- Born: 11 March 1918 Port of Spain, Trinidad and Tobago
- Died: 6 November 2005 (aged 87)
- Other names: Isabella Ribeiro de Cabral de Freitas, Isabella Cabral, Isabella de Freitas
- Occupations: Insurance worker and event organizer
- Known for: First female pilot of Trinidad and Tobago
- Spouse(s): Frank de Freitas, m. 1948
- Children: 2

= Isabella Ribeiro de Cabral =

Female pilot (1918–2005)

Isabella Ribeiro de Cabral (11 March 1918 – 6 November 2005) was the first female pilot from Trinidad and Tobago.

==Early life==
Isabella Ribeiro de Cabral was born on 11 March 1918 in Trinidad to Isabella (née Ribeiro) and George Cabral, and was of Portuguese descent. Cabral's mother died in childbirth when her ninth child was born, and the eight remaining children were raised by her father, who was mayor of Port of Spain, Trinidad, in the late 1940s and early 1950s. The family travelled often by plane and Cabral became interested in flying. When in 1939 the Light Aeroplane Club was founded in Trinidad, she and her father joined as life members.

==Career==
Cabral chose to work in the insurance business and became a career woman. When the war ended and the flying club resumed its training facilities, she immediately began to study for a pilot's license. Most of the trainers were veterans of the Royal Air Force and Cabral studied with former RAF pilot Neville Pereira. She passed her three hour solo flight on her first try. When she received her licence in 1948, she became the first woman pilot of Trinidad and Tobago. Soon after, on New Year's Day in 1949, she married Frank de Freitas, who subsequently became a pilot. The couple had two children, Francis and Isabella.

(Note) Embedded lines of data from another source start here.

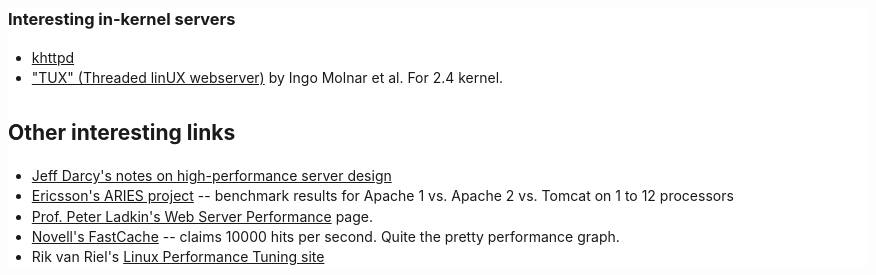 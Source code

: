 ### Interesting in-kernel servers

- [khttpd](http://www.fenrus.demon.nl/)
- ["TUX" (Threaded linUX webserver)](http://slashdot.org/comments.pl?sid=00/07/05/0211257&cid=218) by Ingo Molnar et al. For 2.4 kernel.

## Other interesting links

- [Jeff Darcy's notes on high-performance server design](http://pl.atyp.us/content/tech/servers.html)
- [Ericsson's ARIES project](http://www2.linuxjournal.com/lj-issues/issue91/4752.html) -- benchmark results for Apache 1 vs. Apache 2 vs. Tomcat on 1 to 12 processors
- [Prof. Peter Ladkin's Web Server Performance](http://nakula.rvs.uni-bielefeld.de/made/artikel/Web-Bench/web-bench.html) page.
- [Novell's FastCache](http://www.novell.com/bordermanager/ispcon4.html) -- claims 10000 hits per second. Quite the pretty performance graph.
- Rik van Riel's [Linux Performance Tuning site](http://linuxperf.nl.linux.org/)
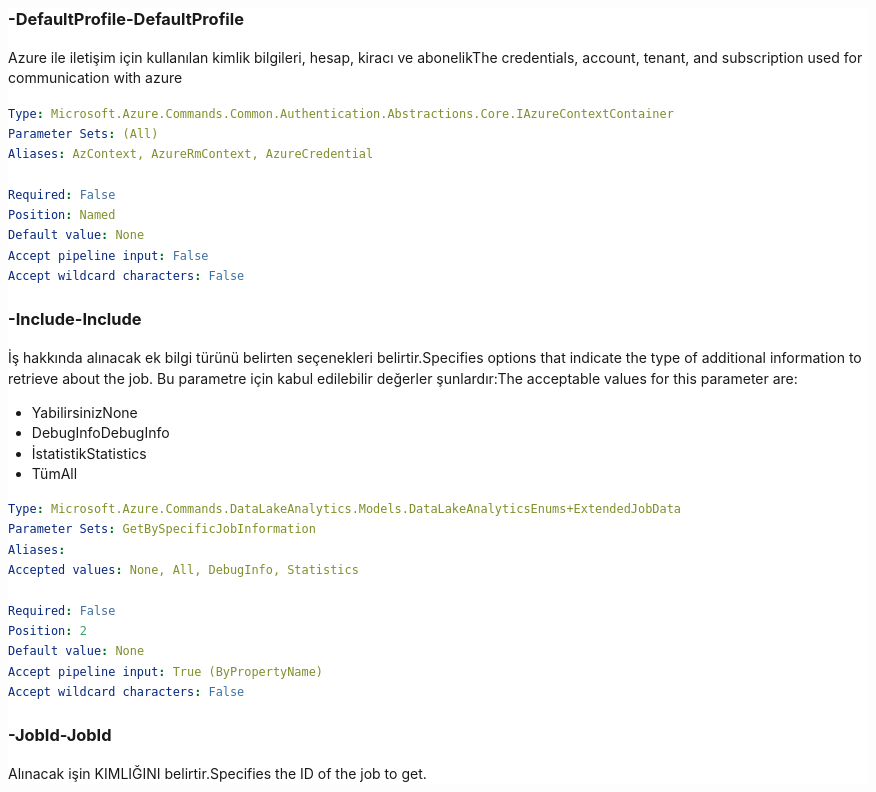 ### <span data-ttu-id="eb8cd-118">-DefaultProfile</span><span class="sxs-lookup"><span data-stu-id="eb8cd-118">-DefaultProfile</span></span>
<span data-ttu-id="eb8cd-119">Azure ile iletişim için kullanılan kimlik bilgileri, hesap, kiracı ve abonelik</span><span class="sxs-lookup"><span data-stu-id="eb8cd-119">The credentials, account, tenant, and subscription used for communication with azure</span></span>

```yaml
Type: Microsoft.Azure.Commands.Common.Authentication.Abstractions.Core.IAzureContextContainer
Parameter Sets: (All)
Aliases: AzContext, AzureRmContext, AzureCredential

Required: False
Position: Named
Default value: None
Accept pipeline input: False
Accept wildcard characters: False
```

### <span data-ttu-id="eb8cd-120">-Include</span><span class="sxs-lookup"><span data-stu-id="eb8cd-120">-Include</span></span>
<span data-ttu-id="eb8cd-121">İş hakkında alınacak ek bilgi türünü belirten seçenekleri belirtir.</span><span class="sxs-lookup"><span data-stu-id="eb8cd-121">Specifies options that indicate the type of additional information to retrieve about the job.</span></span>
<span data-ttu-id="eb8cd-122">Bu parametre için kabul edilebilir değerler şunlardır:</span><span class="sxs-lookup"><span data-stu-id="eb8cd-122">The acceptable values for this parameter are:</span></span>
- <span data-ttu-id="eb8cd-123">Yabilirsiniz</span><span class="sxs-lookup"><span data-stu-id="eb8cd-123">None</span></span>
- <span data-ttu-id="eb8cd-124">DebugInfo</span><span class="sxs-lookup"><span data-stu-id="eb8cd-124">DebugInfo</span></span>
- <span data-ttu-id="eb8cd-125">İstatistik</span><span class="sxs-lookup"><span data-stu-id="eb8cd-125">Statistics</span></span>
- <span data-ttu-id="eb8cd-126">Tüm</span><span class="sxs-lookup"><span data-stu-id="eb8cd-126">All</span></span>

```yaml
Type: Microsoft.Azure.Commands.DataLakeAnalytics.Models.DataLakeAnalyticsEnums+ExtendedJobData
Parameter Sets: GetBySpecificJobInformation
Aliases:
Accepted values: None, All, DebugInfo, Statistics

Required: False
Position: 2
Default value: None
Accept pipeline input: True (ByPropertyName)
Accept wildcard characters: False
```

### <span data-ttu-id="eb8cd-127">-JobId</span><span class="sxs-lookup"><span data-stu-id="eb8cd-127">-JobId</span></span>
<span data-ttu-id="eb8cd-128">Alınacak işin KIMLIĞINI belirtir.</span><span class="sxs-lookup"><span data-stu-id="eb8cd-128">Specifies the ID of the job to get.</span></span>
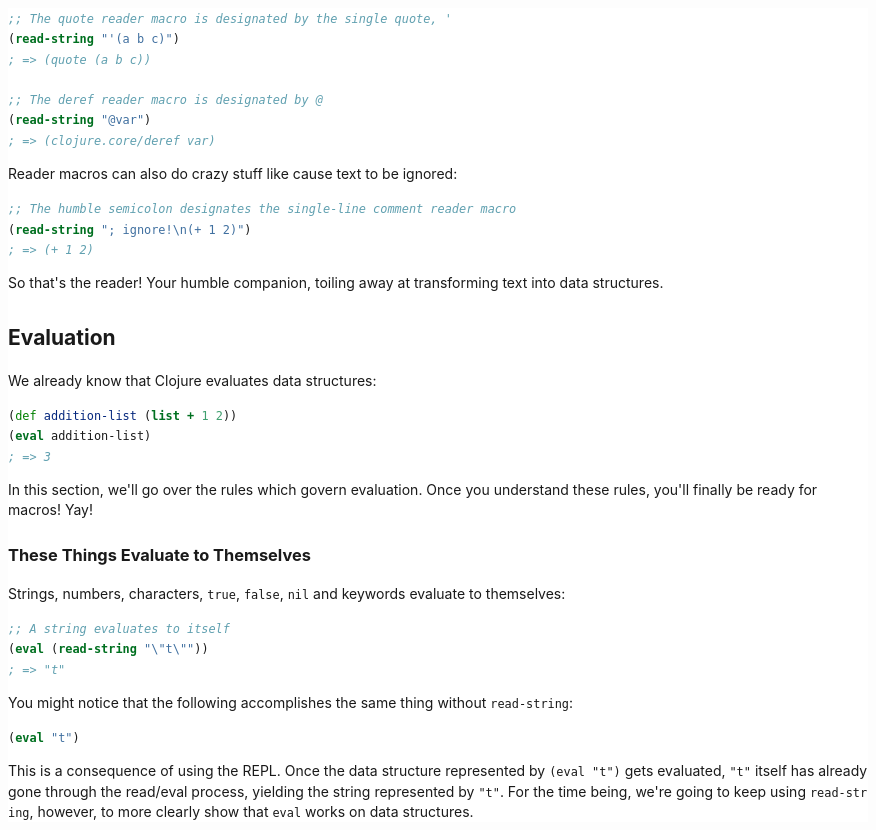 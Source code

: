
 ```clojure
;; The quote reader macro is designated by the single quote, '
(read-string "'(a b c)")
; => (quote (a b c))

;; The deref reader macro is designated by @
(read-string "@var")
; => (clojure.core/deref var)
```

Reader macros can also do crazy stuff like cause text to be ignored:

```clojure
;; The humble semicolon designates the single-line comment reader macro
(read-string "; ignore!\n(+ 1 2)")
; => (+ 1 2)
```

So that's the reader! Your humble companion, toiling away at
transforming text into data structures.

## Evaluation

We already know that Clojure evaluates data structures:

```clojure
(def addition-list (list + 1 2))
(eval addition-list)
; => 3
```

In this section, we'll go over the rules which govern evaluation. Once
you understand these rules, you'll finally be ready for macros! Yay!

### These Things Evaluate to Themselves

Strings, numbers, characters, `true`, `false`, `nil` and keywords evaluate
to themselves:

```clojure
;; A string evaluates to itself
(eval (read-string "\"t\""))
; => "t"
```

You might notice that the following accomplishes the same thing
without `read-string`:

```clojure
(eval "t")
```

This is a consequence of using the REPL. Once the data structure
represented by `(eval "t")` gets evaluated, `"t"` itself has already
gone through the read/eval process, yielding the string represented by
`"t"`. For the time being, we're going to keep using `read-string`,
however, to more clearly show that `eval` works on data structures.
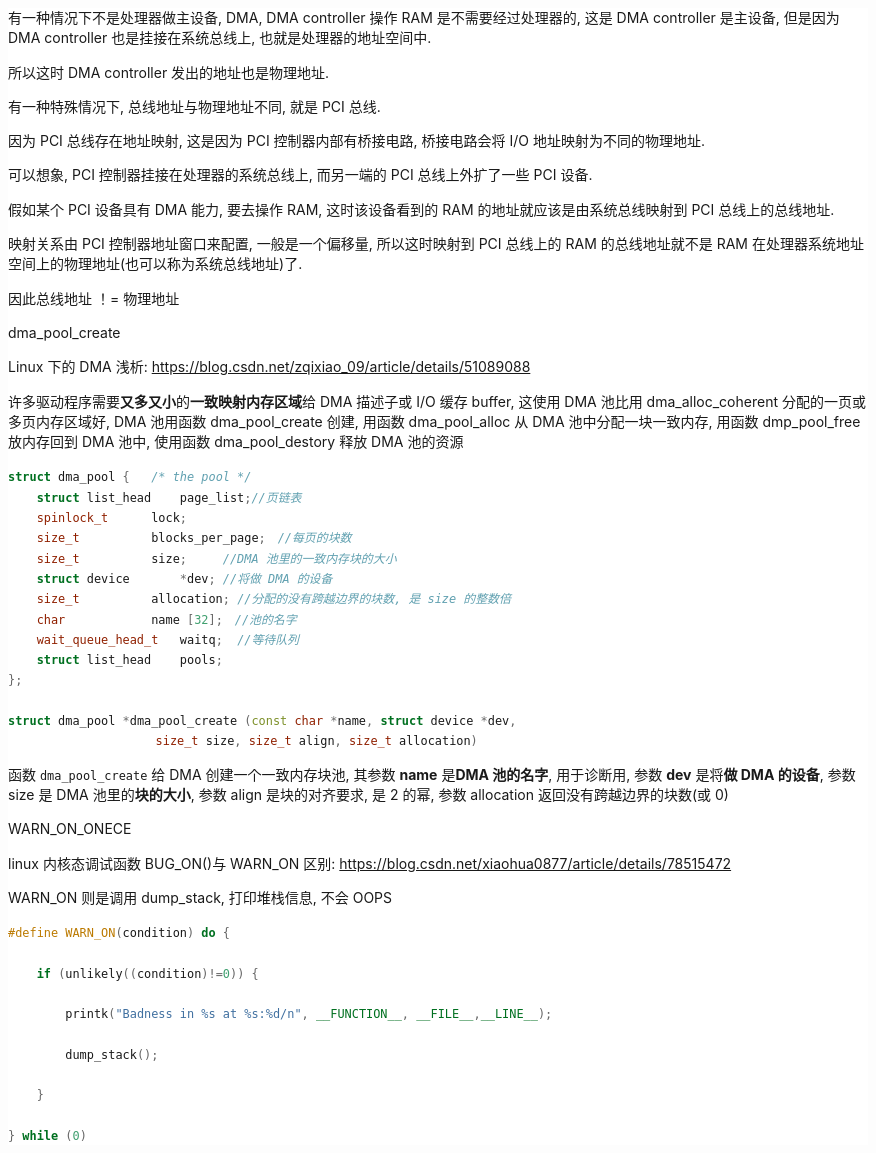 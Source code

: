 有一种情况下不是处理器做主设备, DMA, DMA controller 操作 RAM 是不需要经过处理器的, 这是 DMA controller 是主设备, 但是因为 DMA controller 也是挂接在系统总线上, 也就是处理器的地址空间中.

所以这时 DMA controller 发出的地址也是物理地址.

有一种特殊情况下, 总线地址与物理地址不同, 就是 PCI 总线.

因为 PCI 总线存在地址映射, 这是因为 PCI 控制器内部有桥接电路, 桥接电路会将 I/O 地址映射为不同的物理地址.

可以想象, PCI 控制器挂接在处理器的系统总线上, 而另一端的 PCI 总线上外扩了一些 PCI 设备.

假如某个 PCI 设备具有 DMA 能力, 要去操作 RAM, 这时该设备看到的 RAM 的地址就应该是由系统总线映射到 PCI 总线上的总线地址.

映射关系由 PCI 控制器地址窗口来配置, 一般是一个偏移量, 所以这时映射到 PCI 总线上的 RAM 的总线地址就不是 RAM 在处理器系统地址空间上的物理地址(也可以称为系统总线地址)了.

因此总线地址 ！= 物理地址

dma_pool_create

Linux 下的 DMA 浅析: https://blog.csdn.net/zqixiao_09/article/details/51089088

许多驱动程序需要**又多又小**的**一致映射内存区域**给 DMA 描述子或 I/O 缓存 buffer, 这使用 DMA 池比用 dma_alloc_coherent 分配的一页或多页内存区域好, DMA 池用函数 dma_pool_create 创建, 用函数 dma_pool_alloc 从 DMA 池中分配一块一致内存, 用函数 dmp_pool_free 放内存回到 DMA 池中, 使用函数 dma_pool_destory 释放 DMA 池的资源

```cpp
struct dma_pool {	/* the pool */
	struct list_head	page_list;//页链表
	spinlock_t		lock;
	size_t			blocks_per_page;　//每页的块数
	size_t			size;     //DMA 池里的一致内存块的大小
	struct device		*dev; //将做 DMA 的设备
	size_t			allocation; //分配的没有跨越边界的块数, 是 size 的整数倍
	char			name [32];　//池的名字
	wait_queue_head_t	waitq;  //等待队列
	struct list_head	pools;
};

struct dma_pool *dma_pool_create (const char *name, struct device *dev,
	　　　　　　　　　　size_t size, size_t align, size_t allocation)
```

函数 `dma_pool_create` 给 DMA 创建一个一致内存块池, 其参数 **name** 是**DMA 池的名字**, 用于诊断用, 参数 **dev** 是将**做 DMA 的设备**, 参数 size 是 DMA 池里的**块的大小**, 参数 align 是块的对齐要求, 是 2 的幂, 参数 allocation 返回没有跨越边界的块数(或 0)

WARN_ON_ONECE

linux 内核态调试函数 BUG_ON()与 WARN_ON 区别: https://blog.csdn.net/xiaohua0877/article/details/78515472

WARN_ON 则是调用 dump_stack, 打印堆栈信息, 不会 OOPS

```cpp
#define WARN_ON(condition) do {

    if (unlikely((condition)!=0)) {

        printk("Badness in %s at %s:%d/n", __FUNCTION__, __FILE__,__LINE__);

        dump_stack();

    }

} while (0)
```

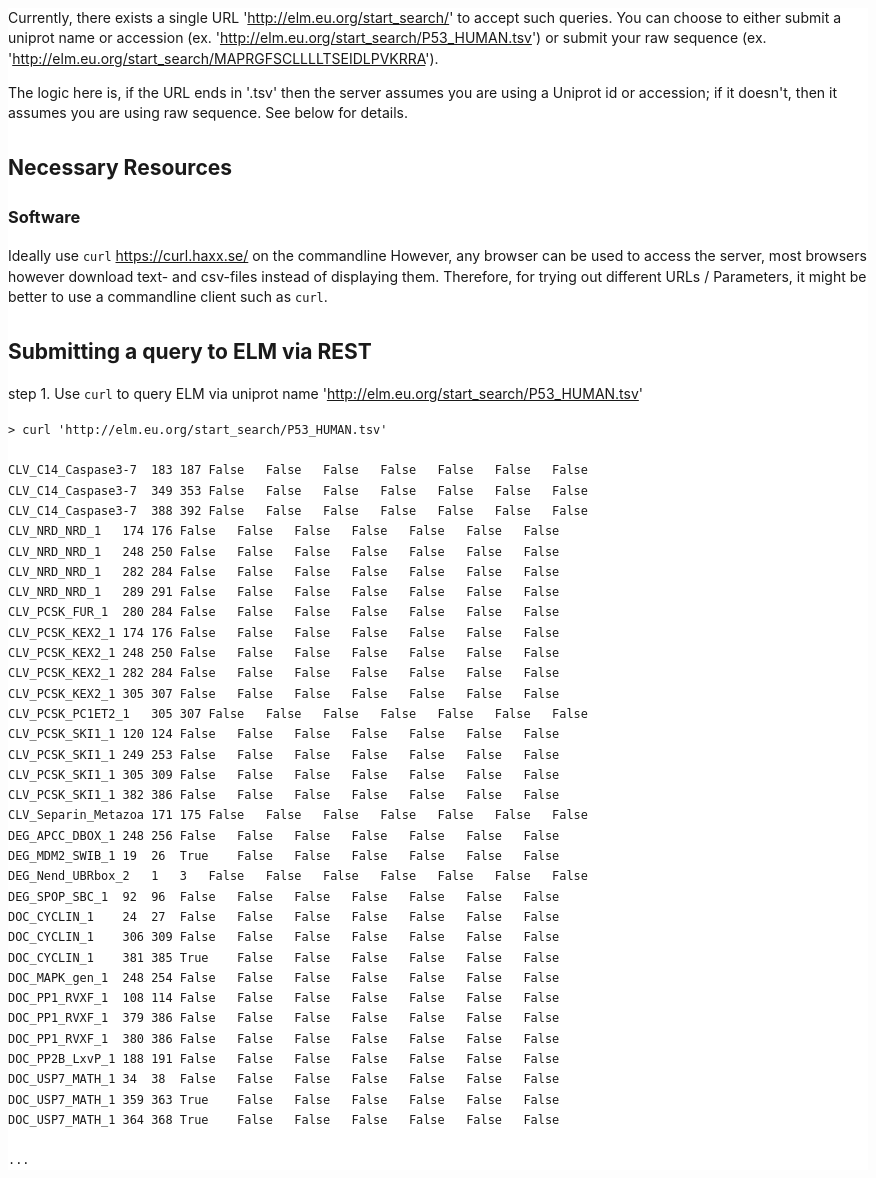 Currently, there exists a single URL 'http://elm.eu.org/start_search/' to
accept such queries. You can choose to either submit a uniprot name or accession
(ex. 'http://elm.eu.org/start_search/P53_HUMAN.tsv') or submit your raw
sequence (ex. 'http://elm.eu.org/start_search/MAPRGFSCLLLLTSEIDLPVKRRA').

The logic here is, if the URL ends in '.tsv' then the server assumes you
are using a Uniprot id or accession; if it doesn't, then it assumes you are
using raw sequence. See below for details.

## Necessary Resources

### Software

Ideally use `curl` https://curl.haxx.se/ on the commandline
However, any browser can be used to access the server, most browsers however download text- and csv-files instead of displaying them. Therefore, for trying out different URLs / Parameters, it might be better to use a commandline client such as `curl`.

## Submitting a query to ELM via REST

step 1. Use `curl` to query ELM via uniprot name 'http://elm.eu.org/start_search/P53_HUMAN.tsv'

```
> curl 'http://elm.eu.org/start_search/P53_HUMAN.tsv'

CLV_C14_Caspase3-7	183	187	False	False	False	False	False	False	False
CLV_C14_Caspase3-7	349	353	False	False	False	False	False	False	False
CLV_C14_Caspase3-7	388	392	False	False	False	False	False	False	False
CLV_NRD_NRD_1	174	176	False	False	False	False	False	False	False
CLV_NRD_NRD_1	248	250	False	False	False	False	False	False	False
CLV_NRD_NRD_1	282	284	False	False	False	False	False	False	False
CLV_NRD_NRD_1	289	291	False	False	False	False	False	False	False
CLV_PCSK_FUR_1	280	284	False	False	False	False	False	False	False
CLV_PCSK_KEX2_1	174	176	False	False	False	False	False	False	False
CLV_PCSK_KEX2_1	248	250	False	False	False	False	False	False	False
CLV_PCSK_KEX2_1	282	284	False	False	False	False	False	False	False
CLV_PCSK_KEX2_1	305	307	False	False	False	False	False	False	False
CLV_PCSK_PC1ET2_1	305	307	False	False	False	False	False	False	False
CLV_PCSK_SKI1_1	120	124	False	False	False	False	False	False	False
CLV_PCSK_SKI1_1	249	253	False	False	False	False	False	False	False
CLV_PCSK_SKI1_1	305	309	False	False	False	False	False	False	False
CLV_PCSK_SKI1_1	382	386	False	False	False	False	False	False	False
CLV_Separin_Metazoa	171	175	False	False	False	False	False	False	False
DEG_APCC_DBOX_1	248	256	False	False	False	False	False	False	False
DEG_MDM2_SWIB_1	19	26	True	False	False	False	False	False	False
DEG_Nend_UBRbox_2	1	3	False	False	False	False	False	False	False
DEG_SPOP_SBC_1	92	96	False	False	False	False	False	False	False
DOC_CYCLIN_1	24	27	False	False	False	False	False	False	False
DOC_CYCLIN_1	306	309	False	False	False	False	False	False	False
DOC_CYCLIN_1	381	385	True	False	False	False	False	False	False
DOC_MAPK_gen_1	248	254	False	False	False	False	False	False	False
DOC_PP1_RVXF_1	108	114	False	False	False	False	False	False	False
DOC_PP1_RVXF_1	379	386	False	False	False	False	False	False	False
DOC_PP1_RVXF_1	380	386	False	False	False	False	False	False	False
DOC_PP2B_LxvP_1	188	191	False	False	False	False	False	False	False
DOC_USP7_MATH_1	34	38	False	False	False	False	False	False	False
DOC_USP7_MATH_1	359	363	True	False	False	False	False	False	False
DOC_USP7_MATH_1	364	368	True	False	False	False	False	False	False

...
```
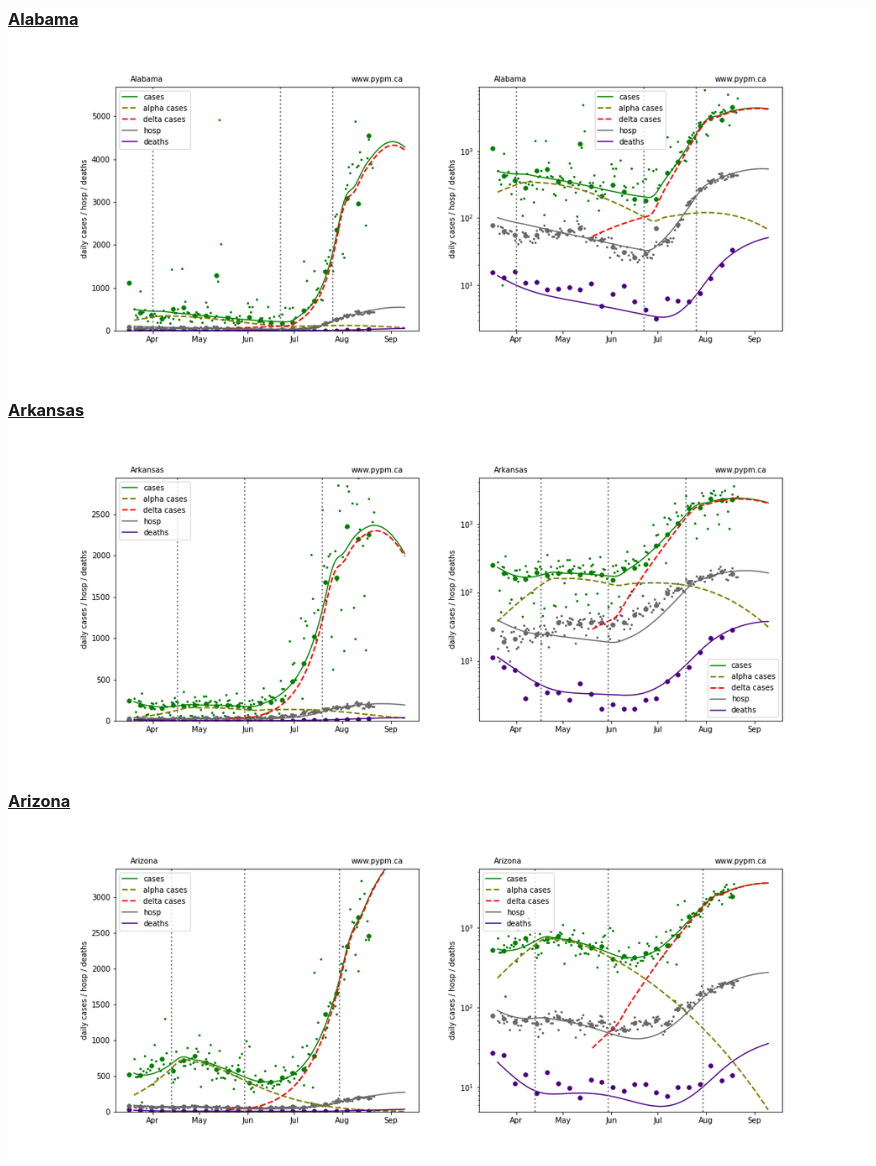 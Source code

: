 ### [Alabama](img/al_2_9_0822.pdf)

![al](img/al_2_9_0822.png)

### [Arkansas](img/ar_2_9_0822.pdf)

![ar](img/ar_2_9_0822.png)

### [Arizona](img/az_2_9_0822.pdf)

![az](img/az_2_9_0822.png)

For a while, de Freitas did exhibition and competition shows in an Auster Aircraft, with which she had trained. Then she shifted her focus to production of cabarets, Carnival productions and band competitions often with her brother, George Jr. Her father composed two songs, The Story of Love and A Million Memories in honour of her mother.

==Death==
De Freitas died on 6 November 2005. Her legacy was recalled in the book A biographical sketch of George Cabral, former Mayor of Port-of-Spain (1962), by author Aubrey E. James, who wrote the last chapter "A Woman in the News" as a biography of her.